Stored data:
********

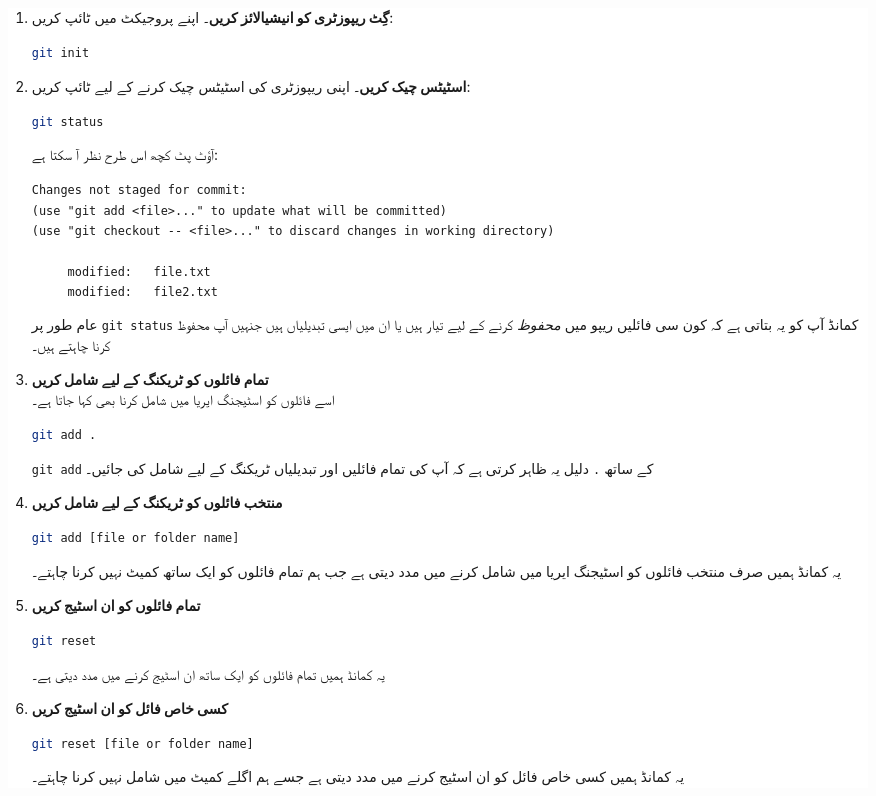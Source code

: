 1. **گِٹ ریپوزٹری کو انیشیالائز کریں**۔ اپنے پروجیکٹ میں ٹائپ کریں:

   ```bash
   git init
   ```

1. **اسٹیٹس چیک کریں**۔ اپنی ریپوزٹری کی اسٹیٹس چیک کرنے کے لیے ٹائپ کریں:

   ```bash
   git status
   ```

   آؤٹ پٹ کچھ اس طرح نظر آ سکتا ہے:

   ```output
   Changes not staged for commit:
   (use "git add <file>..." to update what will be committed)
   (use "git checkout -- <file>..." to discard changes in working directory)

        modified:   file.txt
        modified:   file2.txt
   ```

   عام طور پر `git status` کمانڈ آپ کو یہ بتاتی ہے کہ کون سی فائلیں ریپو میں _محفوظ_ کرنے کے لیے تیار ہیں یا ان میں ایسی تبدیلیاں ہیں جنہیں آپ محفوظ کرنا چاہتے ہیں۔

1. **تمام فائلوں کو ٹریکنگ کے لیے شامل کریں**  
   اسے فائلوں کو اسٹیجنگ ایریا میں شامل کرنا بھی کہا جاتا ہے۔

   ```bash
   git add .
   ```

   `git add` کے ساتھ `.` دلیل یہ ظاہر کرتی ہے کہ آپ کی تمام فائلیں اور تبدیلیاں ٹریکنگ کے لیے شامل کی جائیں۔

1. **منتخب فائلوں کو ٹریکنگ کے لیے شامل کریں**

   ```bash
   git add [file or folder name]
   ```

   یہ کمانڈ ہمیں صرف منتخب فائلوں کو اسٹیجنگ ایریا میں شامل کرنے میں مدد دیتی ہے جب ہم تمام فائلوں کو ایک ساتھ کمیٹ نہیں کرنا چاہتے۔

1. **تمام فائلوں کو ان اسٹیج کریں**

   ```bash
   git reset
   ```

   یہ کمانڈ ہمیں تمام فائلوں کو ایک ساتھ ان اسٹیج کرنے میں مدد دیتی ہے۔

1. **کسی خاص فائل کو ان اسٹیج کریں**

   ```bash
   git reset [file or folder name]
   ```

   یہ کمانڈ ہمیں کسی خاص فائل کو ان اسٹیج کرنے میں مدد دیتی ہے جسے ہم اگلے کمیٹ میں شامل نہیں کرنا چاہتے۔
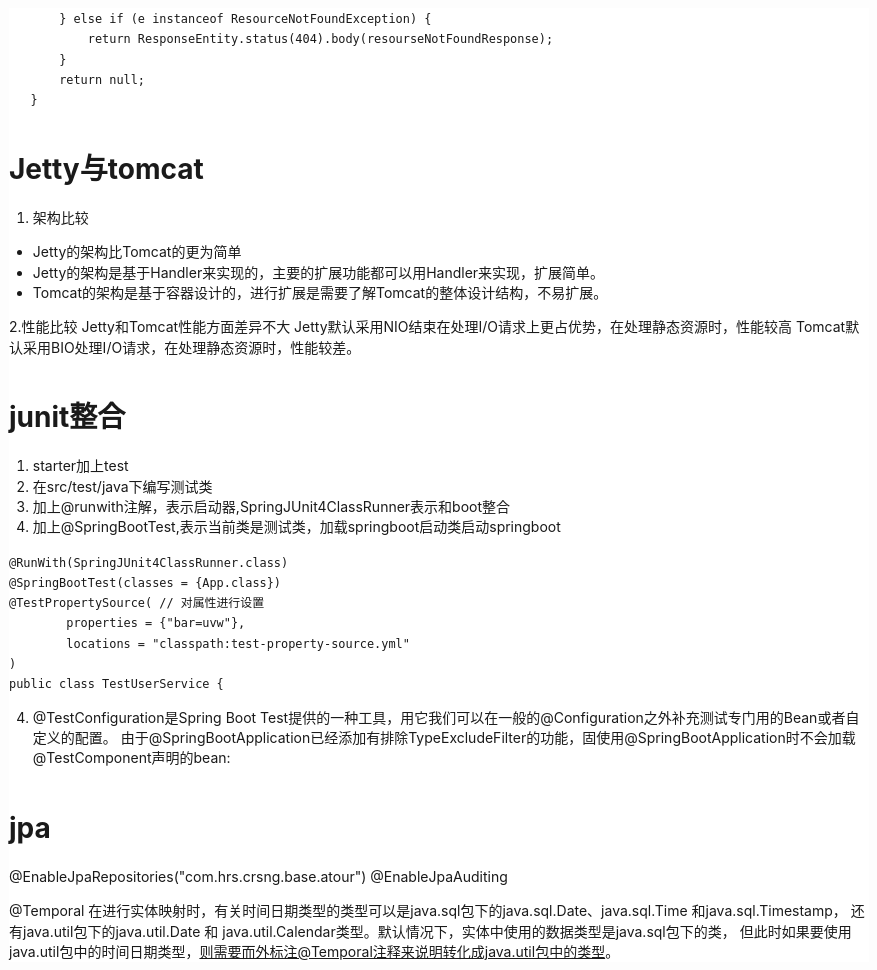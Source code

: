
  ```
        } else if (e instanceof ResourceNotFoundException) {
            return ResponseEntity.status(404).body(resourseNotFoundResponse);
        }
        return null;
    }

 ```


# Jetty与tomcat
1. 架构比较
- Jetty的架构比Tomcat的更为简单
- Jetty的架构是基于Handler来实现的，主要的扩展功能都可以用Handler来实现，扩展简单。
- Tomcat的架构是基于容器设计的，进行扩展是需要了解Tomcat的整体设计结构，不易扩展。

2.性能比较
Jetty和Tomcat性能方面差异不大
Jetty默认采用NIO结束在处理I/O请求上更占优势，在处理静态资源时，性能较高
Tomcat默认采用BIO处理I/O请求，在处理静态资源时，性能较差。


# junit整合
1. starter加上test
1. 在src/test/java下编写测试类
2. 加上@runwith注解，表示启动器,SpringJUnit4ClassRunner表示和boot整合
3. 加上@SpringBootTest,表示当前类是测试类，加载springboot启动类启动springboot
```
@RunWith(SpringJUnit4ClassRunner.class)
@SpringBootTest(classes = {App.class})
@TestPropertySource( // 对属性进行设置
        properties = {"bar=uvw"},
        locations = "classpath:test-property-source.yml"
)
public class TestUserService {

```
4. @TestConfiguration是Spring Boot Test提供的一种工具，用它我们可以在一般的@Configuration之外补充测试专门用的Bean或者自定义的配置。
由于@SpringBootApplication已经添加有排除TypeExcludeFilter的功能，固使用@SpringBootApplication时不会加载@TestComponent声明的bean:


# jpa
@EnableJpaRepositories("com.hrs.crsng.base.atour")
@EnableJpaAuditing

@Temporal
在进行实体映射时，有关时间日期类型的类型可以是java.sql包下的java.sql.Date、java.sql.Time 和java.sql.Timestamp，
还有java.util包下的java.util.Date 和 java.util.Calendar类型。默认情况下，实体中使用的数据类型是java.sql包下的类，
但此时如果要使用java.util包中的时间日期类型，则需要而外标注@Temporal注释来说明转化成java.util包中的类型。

********

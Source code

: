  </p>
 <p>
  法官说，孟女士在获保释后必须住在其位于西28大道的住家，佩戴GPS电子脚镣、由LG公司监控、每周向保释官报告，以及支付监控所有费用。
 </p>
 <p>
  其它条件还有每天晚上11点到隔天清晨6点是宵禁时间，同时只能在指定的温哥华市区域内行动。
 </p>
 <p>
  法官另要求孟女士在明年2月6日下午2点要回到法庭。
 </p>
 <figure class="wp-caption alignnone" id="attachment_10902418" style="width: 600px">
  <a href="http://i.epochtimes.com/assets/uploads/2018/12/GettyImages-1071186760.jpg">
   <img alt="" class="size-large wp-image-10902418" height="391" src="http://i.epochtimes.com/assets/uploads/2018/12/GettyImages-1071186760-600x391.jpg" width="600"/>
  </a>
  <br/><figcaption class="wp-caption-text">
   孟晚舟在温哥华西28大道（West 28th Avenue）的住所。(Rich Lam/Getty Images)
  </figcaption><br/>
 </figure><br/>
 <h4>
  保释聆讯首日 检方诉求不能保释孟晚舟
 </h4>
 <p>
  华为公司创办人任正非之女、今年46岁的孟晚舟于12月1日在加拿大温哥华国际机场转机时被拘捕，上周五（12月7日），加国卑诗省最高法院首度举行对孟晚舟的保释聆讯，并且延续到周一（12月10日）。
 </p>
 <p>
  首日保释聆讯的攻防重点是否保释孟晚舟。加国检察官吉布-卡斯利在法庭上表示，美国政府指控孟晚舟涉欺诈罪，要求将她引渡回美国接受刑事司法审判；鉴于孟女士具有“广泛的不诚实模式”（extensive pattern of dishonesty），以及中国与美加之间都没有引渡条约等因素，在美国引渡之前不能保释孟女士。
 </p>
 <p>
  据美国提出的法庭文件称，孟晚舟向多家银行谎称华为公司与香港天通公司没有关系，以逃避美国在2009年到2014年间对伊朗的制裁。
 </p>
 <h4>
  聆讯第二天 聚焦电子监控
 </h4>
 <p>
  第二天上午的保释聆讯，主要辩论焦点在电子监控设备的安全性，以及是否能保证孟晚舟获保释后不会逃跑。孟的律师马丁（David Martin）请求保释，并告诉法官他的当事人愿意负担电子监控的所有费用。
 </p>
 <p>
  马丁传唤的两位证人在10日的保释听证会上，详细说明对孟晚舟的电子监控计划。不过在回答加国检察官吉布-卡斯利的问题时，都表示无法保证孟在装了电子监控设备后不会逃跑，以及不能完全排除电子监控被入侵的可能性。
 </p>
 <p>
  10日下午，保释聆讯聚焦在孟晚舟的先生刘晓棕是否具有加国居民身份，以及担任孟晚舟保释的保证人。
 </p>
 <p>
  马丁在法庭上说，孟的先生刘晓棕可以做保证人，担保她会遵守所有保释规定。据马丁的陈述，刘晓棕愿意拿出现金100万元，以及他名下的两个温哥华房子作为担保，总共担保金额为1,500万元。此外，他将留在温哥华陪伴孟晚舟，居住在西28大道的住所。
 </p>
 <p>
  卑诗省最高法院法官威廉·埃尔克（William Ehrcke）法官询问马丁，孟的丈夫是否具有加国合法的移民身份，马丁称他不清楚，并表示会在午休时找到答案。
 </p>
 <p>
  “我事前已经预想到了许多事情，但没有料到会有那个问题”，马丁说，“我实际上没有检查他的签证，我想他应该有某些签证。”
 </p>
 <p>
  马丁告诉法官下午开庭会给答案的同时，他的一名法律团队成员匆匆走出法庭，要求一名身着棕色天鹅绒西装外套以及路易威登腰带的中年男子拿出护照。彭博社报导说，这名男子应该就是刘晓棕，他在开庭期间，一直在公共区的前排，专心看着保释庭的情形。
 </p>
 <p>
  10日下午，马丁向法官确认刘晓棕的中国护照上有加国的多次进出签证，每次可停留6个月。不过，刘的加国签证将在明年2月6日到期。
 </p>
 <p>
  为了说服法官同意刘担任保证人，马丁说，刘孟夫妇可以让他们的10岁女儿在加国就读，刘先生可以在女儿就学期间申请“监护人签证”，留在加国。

********

* **WORK REQUIRED**
Each line containing the word "return" needs to be copied from the data above.

* **OUTPUT FOR THIS TASK**
            return ResponseEntity.status(404).body(resourseNotFoundResponse);
        return null;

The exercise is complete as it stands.